Neurogenic thoracic outlet syndrome (nTOS) is a common neurologic syndrome resulting in pain, numbness, and/or weakness in the arm, forearm, and hand. This condition affects 0.3-8.0% of the U.S. population and is generally caused by impingement of nerves traveling from the brachial plexus in the neck, through a region referred to as the thoracic outlet.

Despite its prevalence, this condition is notoriously difficult to diagnose in the clinical setting. However, researchers from Midwestern University have recently discovered a previously unknown cause of nTOS and an effective method of identifying it in patients.

Heather F. Smith, Director of Anatomical Laboratories, and Sean Reeder, Associate Dean, representing the Arizona College of Osteopathic Medicine (AZCOM), are currently studying how anatomical variations in neck musculature and nerve pathways may contribute to nTOS, and investigating the utility of ultrasound to diagnose such variations.

Along with their team of Osteopathic Manipulative Medicine scholars, Vanessa Leonhard and Gregory Caldwell, and third-year AZCOM student Mei Goh, they have discovered anatomical variations that are linked with nTOS.

The classic understanding of the anatomy of this region is that the nerves of the brachial plexus travel between the scalene (neck) muscles without impingement on their way out to the arm, and traditional tests for diagnosing nTOS presume this pattern.

However, these researchers have discovered that parts of the brachial plexus often pierce the anterior scalene muscle belly and travel through it, resulting in neurologic impingement of the nerves by the muscle fibers and potential predisposition for nTOS symptoms.

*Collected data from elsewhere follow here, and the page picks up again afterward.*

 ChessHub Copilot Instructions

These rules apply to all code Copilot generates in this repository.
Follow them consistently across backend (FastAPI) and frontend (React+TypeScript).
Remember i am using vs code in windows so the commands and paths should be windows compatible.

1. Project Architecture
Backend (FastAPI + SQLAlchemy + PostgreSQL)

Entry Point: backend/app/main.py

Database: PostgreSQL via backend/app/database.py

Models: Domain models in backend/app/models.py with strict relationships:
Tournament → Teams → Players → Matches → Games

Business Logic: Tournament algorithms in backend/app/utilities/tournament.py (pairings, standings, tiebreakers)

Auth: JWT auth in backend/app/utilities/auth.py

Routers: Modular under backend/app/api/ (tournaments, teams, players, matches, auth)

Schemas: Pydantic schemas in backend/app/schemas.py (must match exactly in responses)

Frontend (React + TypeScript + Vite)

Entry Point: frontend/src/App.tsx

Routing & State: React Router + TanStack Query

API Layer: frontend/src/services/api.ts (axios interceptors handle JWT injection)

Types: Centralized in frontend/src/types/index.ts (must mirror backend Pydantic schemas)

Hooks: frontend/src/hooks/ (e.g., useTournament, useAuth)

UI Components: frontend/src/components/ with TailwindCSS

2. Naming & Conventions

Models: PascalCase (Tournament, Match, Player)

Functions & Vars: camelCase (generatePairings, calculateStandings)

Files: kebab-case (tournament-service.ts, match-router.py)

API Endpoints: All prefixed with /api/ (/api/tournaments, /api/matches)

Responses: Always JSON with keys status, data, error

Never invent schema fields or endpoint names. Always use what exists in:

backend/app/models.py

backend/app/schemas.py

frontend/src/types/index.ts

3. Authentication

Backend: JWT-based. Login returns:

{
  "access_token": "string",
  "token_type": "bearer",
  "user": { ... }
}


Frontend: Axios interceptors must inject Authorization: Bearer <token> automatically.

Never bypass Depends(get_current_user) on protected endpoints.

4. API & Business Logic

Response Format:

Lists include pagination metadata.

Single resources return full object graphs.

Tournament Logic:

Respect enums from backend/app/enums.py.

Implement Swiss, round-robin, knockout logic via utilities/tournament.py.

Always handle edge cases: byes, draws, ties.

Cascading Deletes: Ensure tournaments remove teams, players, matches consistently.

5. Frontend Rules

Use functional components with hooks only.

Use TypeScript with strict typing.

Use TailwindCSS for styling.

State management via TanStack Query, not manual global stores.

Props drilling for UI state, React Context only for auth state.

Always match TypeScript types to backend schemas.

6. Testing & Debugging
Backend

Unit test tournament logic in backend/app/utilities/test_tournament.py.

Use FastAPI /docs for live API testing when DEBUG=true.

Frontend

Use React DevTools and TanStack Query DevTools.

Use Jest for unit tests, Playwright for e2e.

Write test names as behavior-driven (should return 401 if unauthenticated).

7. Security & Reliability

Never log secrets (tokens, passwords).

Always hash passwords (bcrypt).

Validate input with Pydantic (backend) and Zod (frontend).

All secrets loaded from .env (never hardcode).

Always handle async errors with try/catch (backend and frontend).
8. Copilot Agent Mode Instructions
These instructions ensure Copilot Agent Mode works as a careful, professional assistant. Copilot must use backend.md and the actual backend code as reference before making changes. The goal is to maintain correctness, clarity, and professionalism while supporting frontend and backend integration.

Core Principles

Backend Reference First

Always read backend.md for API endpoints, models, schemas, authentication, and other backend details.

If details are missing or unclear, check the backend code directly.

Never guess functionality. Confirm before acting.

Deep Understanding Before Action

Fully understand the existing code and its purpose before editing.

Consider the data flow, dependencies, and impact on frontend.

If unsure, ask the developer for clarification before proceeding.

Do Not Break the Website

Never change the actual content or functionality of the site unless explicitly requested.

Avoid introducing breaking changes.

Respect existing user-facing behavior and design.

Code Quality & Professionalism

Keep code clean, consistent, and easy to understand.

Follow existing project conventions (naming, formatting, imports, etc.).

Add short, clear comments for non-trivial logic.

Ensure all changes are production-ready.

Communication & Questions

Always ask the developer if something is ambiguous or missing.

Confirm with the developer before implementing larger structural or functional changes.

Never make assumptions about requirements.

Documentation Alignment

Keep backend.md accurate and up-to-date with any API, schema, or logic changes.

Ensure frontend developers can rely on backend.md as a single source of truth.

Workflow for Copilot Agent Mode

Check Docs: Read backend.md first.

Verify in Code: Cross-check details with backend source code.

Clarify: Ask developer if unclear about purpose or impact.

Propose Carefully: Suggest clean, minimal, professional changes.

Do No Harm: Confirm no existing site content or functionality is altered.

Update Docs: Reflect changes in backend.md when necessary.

Using a large sample of cadavers, they found that as many as 50% of people may have a clinically relevant variation in the neck, in which some of the brachial plexus pierces the anterior scalene muscle. This surprisingly common pattern has profound clinical implications, because it may result in impingement of the nerves and consequently predispose patients to nTOS.

To determine whether these variations were significantly correlated with nTOS symptoms, they recruited a sample of volunteer subjects who filled out a detailed questionnaire describing any neurogenic neck or arm symptoms they had, including those typically found in nTOS, and subjected them to traditional nTOS diagnostic positional testing. The brachial plexus and scalene muscles of each subject were then evaluated using ultrasound.

The team found that ultrasound can reliably reveal brachial plexus piercing variations and that these variations are found at significantly higher rates in subjects with nTOS symptoms. In fact, the ultrasound results were more reliable at diagnosing nTOS than the traditional tests.

These findings have important implications for the diagnosis and treatment of nTOS, and reveal a previously unknown explanation as to why nTOS has historically been difficult to diagnose.

This study also demonstrates that ultrasound can help clinicians diagnose cases of nTOS caused by these anatomical variations, in conjunction with patient history and symptoms. These findings were reported in the journal Diagnostics, in a special issue dedicated to the diagnosis and treatment of thoracic outlet syndrome.